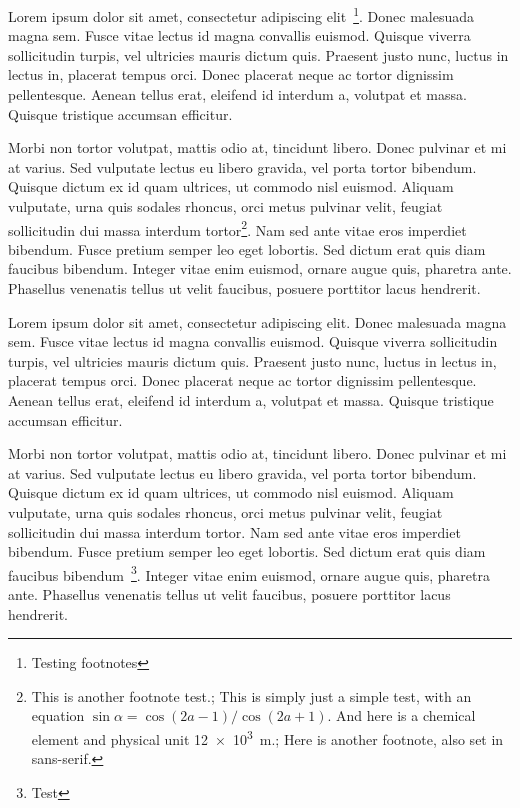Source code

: Lorem ipsum dolor sit amet, consectetur adipiscing elit~\cite{feynman,statistics}\footnote{Testing footnotes}.
Donec malesuada magna sem.
Fusce vitae lectus id magna convallis euismod.
Quisque viverra sollicitudin turpis, vel ultricies mauris dictum quis.
Praesent justo nunc, luctus in lectus in, placerat tempus orci.
Donec placerat neque ac tortor dignissim pellentesque.
Aenean tellus erat, eleifend id interdum a, volutpat et massa.
Quisque tristique accumsan efficitur.

Morbi non tortor volutpat, mattis odio at, tincidunt libero.
Donec pulvinar et mi at varius.
Sed vulputate lectus eu libero gravida, vel porta tortor bibendum.
Quisque dictum ex id quam ultrices, ut commodo nisl euismod.
Aliquam vulputate, urna quis sodales rhoncus, orci metus pulvinar velit, feugiat sollicitudin dui massa interdum tortor\footnote{This is another footnote test.; This is simply just a simple test, with an equation $\sin \alpha = \cos(2a-1)/\cos(2a+1)$. And here is a chemical element  and physical unit \SI{12e3}{m}.; Here is another footnote, also set in sans-serif.}.
Nam sed ante vitae eros imperdiet bibendum. 
Fusce pretium semper leo eget lobortis.
Sed dictum erat quis diam faucibus bibendum.
Integer vitae enim euismod, ornare augue quis, pharetra ante.
Phasellus venenatis tellus ut velit faucibus, posuere porttitor lacus hendrerit.

Lorem ipsum dolor sit amet, consectetur adipiscing elit.
Donec malesuada magna sem.
Fusce vitae lectus id magna convallis euismod.
Quisque viverra sollicitudin turpis, vel ultricies mauris dictum quis.
Praesent justo nunc, luctus in lectus in, placerat tempus orci.
Donec placerat neque ac tortor dignissim pellentesque.
Aenean tellus erat, eleifend id interdum a, volutpat et massa.
Quisque tristique accumsan efficitur.

Morbi non tortor volutpat, mattis odio at, tincidunt libero.
Donec pulvinar et mi at varius.
Sed vulputate lectus eu libero gravida, vel porta tortor bibendum.
Quisque dictum ex id quam ultrices, ut commodo nisl euismod.
Aliquam vulputate, urna quis sodales rhoncus, orci metus pulvinar velit, feugiat sollicitudin dui massa interdum tortor.
Nam sed ante vitae eros imperdiet bibendum.
Fusce pretium semper leo eget lobortis.
Sed dictum erat quis diam faucibus bibendum~\cite{particle}\footnote{Test}.
Integer vitae enim euismod, ornare augue quis, pharetra ante.
Phasellus venenatis tellus ut velit faucibus, posuere porttitor lacus hendrerit.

#### [Task]
Leave the pictures out and return each entry exactly.

#### [Result]
Source code

: Lorem ipsum dolor sit amet, consectetur adipiscing elit~\cite{feynman,statistics}\footnote{Testing footnotes}.
Donec malesuada magna sem.
Fusce vitae lectus id magna convallis euismod.
Quisque viverra sollicitudin turpis, vel ultricies mauris dictum quis.
Praesent justo nunc, luctus in lectus in, placerat tempus orci.
Donec placerat neque ac tortor dignissim pellentesque.
Aenean tellus erat, eleifend id interdum a, volutpat et massa.
Quisque tristique accumsan efficitur.

Morbi non tortor volutpat, mattis odio at, tincidunt libero.
Donec pulvinar et mi at varius.
Sed vulputate lectus eu libero gravida, vel porta tortor bibendum.
Quisque dictum ex id quam ultrices, ut commodo nisl euismod.
Aliquam vulputate, urna quis sodales rhoncus, orci metus pulvinar velit, feugiat sollicitudin dui massa interdum tortor\footnote{This is another footnote test.; This is simply just a simple test, with an equation $\sin \alpha = \cos(2a-1)/\cos(2a+1)$. And here is a chemical element  and physical unit \SI{12e3}{m}.; Here is another footnote, also set in sans-serif.}.
Nam sed ante vitae eros imperdiet bibendum. 
Fusce pretium semper leo eget lobortis.
Sed dictum erat quis diam faucibus bibendum.
Integer vitae enim euismod, ornare augue quis, pharetra ante.
Phasellus venenatis tellus ut velit faucibus, posuere porttitor lacus hendrerit.

Lorem ipsum dolor sit amet, consectetur adipiscing elit.
Donec malesuada magna sem.
Fusce vitae lectus id magna convallis euismod.
Quisque viverra sollicitudin turpis, vel ultricies mauris dictum quis.
Praesent justo nunc, luctus in lectus in, placerat tempus orci.
Donec placerat neque ac tortor dignissim pellentesque.
Aenean tellus erat, eleifend id interdum a, volutpat et massa.
Quisque tristique accumsan efficitur.

Morbi non tortor volutpat, mattis odio at, tincidunt libero.
Donec pulvinar et mi at varius.
Sed vulputate lectus eu libero gravida, vel porta tortor bibendum.
Quisque dictum ex id quam ultrices, ut commodo nisl euismod.
Aliquam vulputate, urna quis sodales rhoncus, orci metus pulvinar velit, feugiat sollicitudin dui massa interdum tortor.
Nam sed ante vitae eros imperdiet bibendum.
Fusce pretium semper leo eget lobortis.
Sed dictum erat quis diam faucibus bibendum~\cite{particle}\footnote{Test}.
Integer vitae enim euismod, ornare augue quis, pharetra ante.
Phasellus venenatis tellus ut velit faucibus, posuere porttitor lacus hendrerit.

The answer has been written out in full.